WHAT YOU SHOULD DO.
Within this material, find every line where the string "arxiv" appears, and copy it out.

SUPPLIED INFORMATION.
--------------------------------------------------

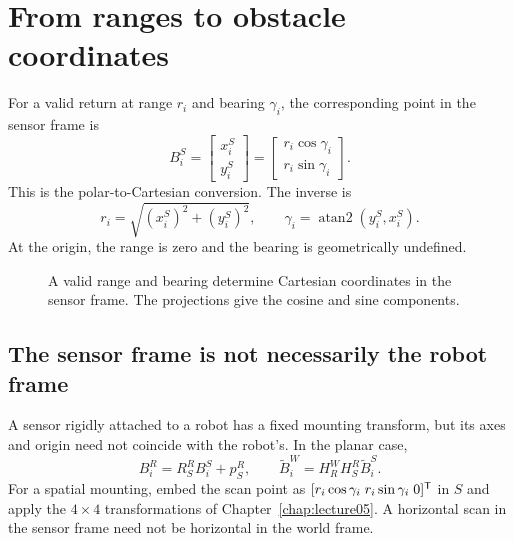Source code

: \section{From ranges to obstacle coordinates}
For a valid return at range $r_i$ and bearing $\gamma_i$, the corresponding
point in the sensor frame is
\begin{equation}
 \boxed{B_i^S=\begin{bmatrix}x_i^S\\y_i^S\end{bmatrix}
 =\begin{bmatrix}r_i\cos\gamma_i\\r_i\sin\gamma_i\end{bmatrix}.}
 \label{eq:l06-polar}
\end{equation}
This is the polar-to-Cartesian conversion. The inverse is
\begin{equation}
 r_i=\sqrt{(x_i^S)^2+(y_i^S)^2},\qquad
 \gamma_i=\operatorname{atan2}(y_i^S,x_i^S).
 \label{eq:l06-cartesian}
\end{equation}
At the origin, the range is zero and the bearing is geometrically undefined.

\begin{figure}[htbp]
\centering
\caption{A valid range and bearing determine Cartesian coordinates in the
sensor frame. The projections give the cosine and sine components.}
\label{fig:l06-polar}
\end{figure}

\subsection{The sensor frame is not necessarily the robot frame}
A sensor rigidly attached to a robot has a fixed mounting transform, but
its axes and origin need not coincide with the robot's. In the planar case,
\begin{equation}
 B_i^R=R_S^R B_i^S+p_S^R,\qquad
 \widetilde B_i^W=H_R^W H_S^R\widetilde B_i^S.
 \label{eq:l06-frames}
\end{equation}
For a spatial mounting, embed the scan point as
$[r_i\cos\gamma_i\;r_i\sin\gamma_i\;0]\trans$ in $S$ and apply the
$4\times4$ transformations of Chapter~\ref{chap:lecture05}. A horizontal
scan in the sensor frame need not be horizontal in the world frame.

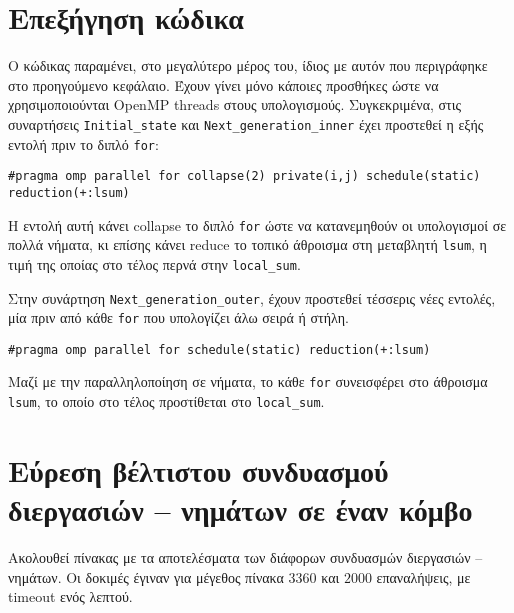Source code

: \section{Επεξήγηση κώδικα}
\begin{multicols}{2}
Ο κώδικας παραμένει, στο μεγαλύτερο μέρος του, ίδιος με αυτόν που περιγράφηκε στο προηγούμενο κεφάλαιο. Έχουν γίνει μόνο κάποιες προσθήκες ώστε να χρησιμοποιούνται OpenMP threads στους υπολογισμούς. Συγκεκριμένα, στις συναρτήσεις \texttt{Initial_state} και \texttt{Next_generation_inner} έχει προστεθεί η εξής εντολή πριν το διπλό \texttt{for}: \\
\end{multicols}

\begin{tcolorbox}
\texttt{#pragma}\texttt{ omp parallel for collapse(2) private(i,j) schedule(static) reduction(+:lsum)}
\end{tcolorbox}
\begin{multicols}{2}
Η εντολή αυτή κάνει collapse  το διπλό \texttt{for} ώστε να κατανεμηθούν οι υπολογισμοί σε πολλά νήματα, κι επίσης κάνει reduce το τοπικό άθροισμα στη μεταβλητή \texttt{lsum}, η τιμή της οποίας στο τέλος περνά στην \texttt{local_sum}. \par

Στην συνάρτηση \texttt{Next_generation_outer}, έχουν προστεθεί τέσσερις νέες εντολές, μία πριν από κάθε \texttt{for} που υπολογίζει άλω σειρά ή στήλη. \\
\end{multicols}

\begin{tcolorbox}
\texttt{#pragma}\texttt{ omp parallel for schedule(static) reduction(+:lsum)}
\end{tcolorbox}
Μαζί με την παραλληλοποίηση σε νήματα, το κάθε \texttt{for} συνεισφέρει στο άθροισμα \texttt{lsum}, το οποίο στο τέλος προστίθεται στο \texttt{local_sum}.

\section{Εύρεση βέλτιστου συνδυασμού διεργασιών -- νημάτων σε έναν κόμβο}

Ακολουθεί πίνακας με τα αποτελέσματα των διάφορων συνδυασμών διεργασιών -- νημάτων. Οι δοκιμές έγιναν για μέγεθος πίνακα $3360$ και $2000$ επαναλήψεις, με timeout ενός λεπτού.

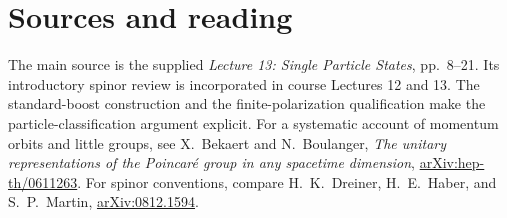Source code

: \documentclass[11pt]{article}
\begin{document}
\section*{Sources and reading}
The main source is the supplied \emph{Lecture 13: Single Particle
States}, pp.\ 8--21. Its introductory spinor review is incorporated
in course Lectures 12 and 13. The standard-boost construction and the
finite-polarization qualification make the particle-classification
argument explicit. For a systematic account of momentum orbits and
little groups, see X.~Bekaert and N.~Boulanger,
\emph{The unitary representations of the Poincar\'e group in any
spacetime dimension},
\href{https://arxiv.org/abs/hep-th/0611263}{arXiv:hep-th/0611263}.
For spinor conventions, compare H.~K.~Dreiner, H.~E.~Haber, and
S.~P.~Martin, \href{https://arxiv.org/abs/0812.1594}{arXiv:0812.1594}.
\end{document}
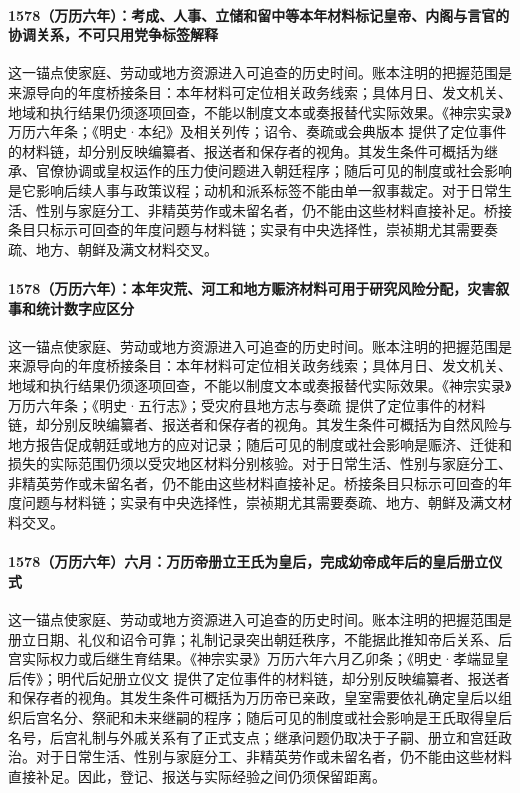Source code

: \paragraph{1578（万历六年）：考成、人事、立储和留中等本年材料标记皇帝、内阁与言官的协调关系，不可只用党争标签解释} 这一锚点使家庭、劳动或地方资源进入可追查的历史时间。账本注明的把握范围是来源导向的年度桥接条目：本年材料可定位相关政务线索；具体月日、发文机关、地域和执行结果仍须逐项回查，不能以制度文本或奏报替代实际效果。《神宗实录》万历六年条；《明史·本纪》及相关列传；诏令、奏疏或会典版本 提供了定位事件的材料链，却分别反映编纂者、报送者和保存者的视角。其发生条件可概括为继承、官僚协调或皇权运作的压力使问题进入朝廷程序；随后可见的制度或社会影响是它影响后续人事与政策议程；动机和派系标签不能由单一叙事裁定。对于日常生活、性别与家庭分工、非精英劳作或未留名者，仍不能由这些材料直接补足。桥接条目只标示可回查的年度问题与材料链；实录有中央选择性，崇祯期尤其需要奏疏、地方、朝鲜及满文材料交叉。

\paragraph{1578（万历六年）：本年灾荒、河工和地方赈济材料可用于研究风险分配，灾害叙事和统计数字应区分} 这一锚点使家庭、劳动或地方资源进入可追查的历史时间。账本注明的把握范围是来源导向的年度桥接条目：本年材料可定位相关政务线索；具体月日、发文机关、地域和执行结果仍须逐项回查，不能以制度文本或奏报替代实际效果。《神宗实录》万历六年条；《明史·五行志》；受灾府县地方志与奏疏 提供了定位事件的材料链，却分别反映编纂者、报送者和保存者的视角。其发生条件可概括为自然风险与地方报告促成朝廷或地方的应对记录；随后可见的制度或社会影响是赈济、迁徙和损失的实际范围仍须以受灾地区材料分别核验。对于日常生活、性别与家庭分工、非精英劳作或未留名者，仍不能由这些材料直接补足。桥接条目只标示可回查的年度问题与材料链；实录有中央选择性，崇祯期尤其需要奏疏、地方、朝鲜及满文材料交叉。

\paragraph{1578（万历六年）六月：万历帝册立王氏为皇后，完成幼帝成年后的皇后册立仪式} 这一锚点使家庭、劳动或地方资源进入可追查的历史时间。账本注明的把握范围是册立日期、礼仪和诏令可靠；礼制记录突出朝廷秩序，不能据此推知帝后关系、后宫实际权力或后继生育结果。《神宗实录》万历六年六月乙卯条；《明史·孝端显皇后传》；明代后妃册立仪文 提供了定位事件的材料链，却分别反映编纂者、报送者和保存者的视角。其发生条件可概括为万历帝已亲政，皇室需要依礼确定皇后以组织后宫名分、祭祀和未来继嗣的程序；随后可见的制度或社会影响是王氏取得皇后名号，后宫礼制与外戚关系有了正式支点；继承问题仍取决于子嗣、册立和宫廷政治。对于日常生活、性别与家庭分工、非精英劳作或未留名者，仍不能由这些材料直接补足。因此，登记、报送与实际经验之间仍须保留距离。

--------------------------------------------------

RESULT OF THIS TASK.
\href{https://arxiv.org/abs/hep-th/0611263}{arXiv:hep-th/0611263}.
S.~P.~Martin, \href{https://arxiv.org/abs/0812.1594}{arXiv:0812.1594}.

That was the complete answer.